It was 4 am at Pudong Airport. A number of travelers arrived at Terminal T2. Among them were some foreigners. After completing his immigration inspection procedures, a young expat walked to the work team of Jing’an District stationed at the airport and said hello very shyly. Zhao Yayun, a police officer of Jing’an who can speak fluent English, came up and helped the young man in filling out the health declaration form and going through the registration for 14-day quarantine. After thanking the team, he said to Zhao, “I will tell my American friends that you guys really did a great job.”

Born after 1990, Zhao is a police officer in Jing’an. As a member of the Jing’an public security bureau’s foreign language emergency unit, she was dispatched to work at Pudong airport’s entry points for two weeks.

Formed during the COVID-19 outbreak, the foreign language emergency unit is the first of its kind in Shanghai. With an average age of 30, the team can communicate with expats in 11 languages including English, Japanese, Korean, Russian, French and Italian. As Shanghai now faces the pressure of controlling imported cases of COVID-19, they are making their contributions at airports and communities with their language abilities.

(Some members of the foreign language emergency unit participate in a video recording)

A nice first impression for expats at entry points

“The reinforcement experience at Pudong airport makes me realize the responsibility of we young public security personnel is not limited to our jurisdiction, we can also guard the national border for our country,” said Zhao. After putting on the protective gear, she was on the frontline.

(Zhao Yayun works at Pudong airport.)

On March 13, Zhao received a German teenage girl from flight CA936 (four of its passengers had a fever). The girl’s body temperature was 37.8 Celsius degrees. All of a sudden, Zhao became nervous, but calmed down as soon as she could and tried to comfort the girl. She helped to send the girl to quarantine points. Fortunately, Zhao felt a relief that there was no news of confirmed cases of teenagers in the following days.

As a foreign language talent, Zhao is good at both English and Korean. But she said that communication in foreign languages is just a method to achieve smooth transmission of information. Speaking of her work experience at the airport, she said, “We are the guardians of Shanghai and also represent inbound tourists’ first impression on the city.
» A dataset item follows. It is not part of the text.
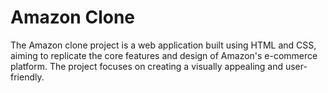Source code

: # Amazon Clone
The Amazon clone project is a web application built using HTML and CSS, aiming to replicate the core features and design of Amazon's e-commerce platform. The project focuses on creating a visually appealing and user-friendly.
Each of us is a reflection of China’s youth.”

Shanghai is now running a closed loop management from entry points to residential communities or quarantine points. Zhao and her colleagues from Jing’an have so far escorted more than 400 expats to their homes or quarantine points.

Online interpretation services for communities

At present, apart from working in airports, railway stations and communities, members of the emergency unit also provide online interpretation services.

On March 12, an Italian couple who had just arrived in Shanghai was greeted by community police Zhang Fengni and some neighborhood committee staff. After introducing herself, Zhang called her colleague Bai Wenchao. Bai is an Italian major graduate from SISU (Shanghai International Studies University). “Buongiorno, sono un poliziotto del commissariato di Jing’an dell’ufficio della pubblica sicurezza della municipalità di Shanghai. Parlo italiano,” said Bai to the Italian couple in their familiar language.

In their conversation, Bai informed the Italians of the city’s anti-epidemic measures and reminded them to avoid counterfeit products when purchasing protective goods (like face masks and infrared thermometers).

(Bai Wenchao talks to the Italian resident via a video call)

Bai is a police officer from the economic investigation department. Since he joined the emergency unit, he has been on standby 24/7 to offer online interpretation services for his colleagues.

As well as Zhao Yayun, Zhang Fengni and Bai Wenchao, there are other police officers who are good at foreign languages like Japanese, Russian, French and German.

The foreign language emergency unit was established to strengthen the closed loop management of inbound travelers from the perspective of the police department, according to Zhang Xin from the Jing’an public security bureau.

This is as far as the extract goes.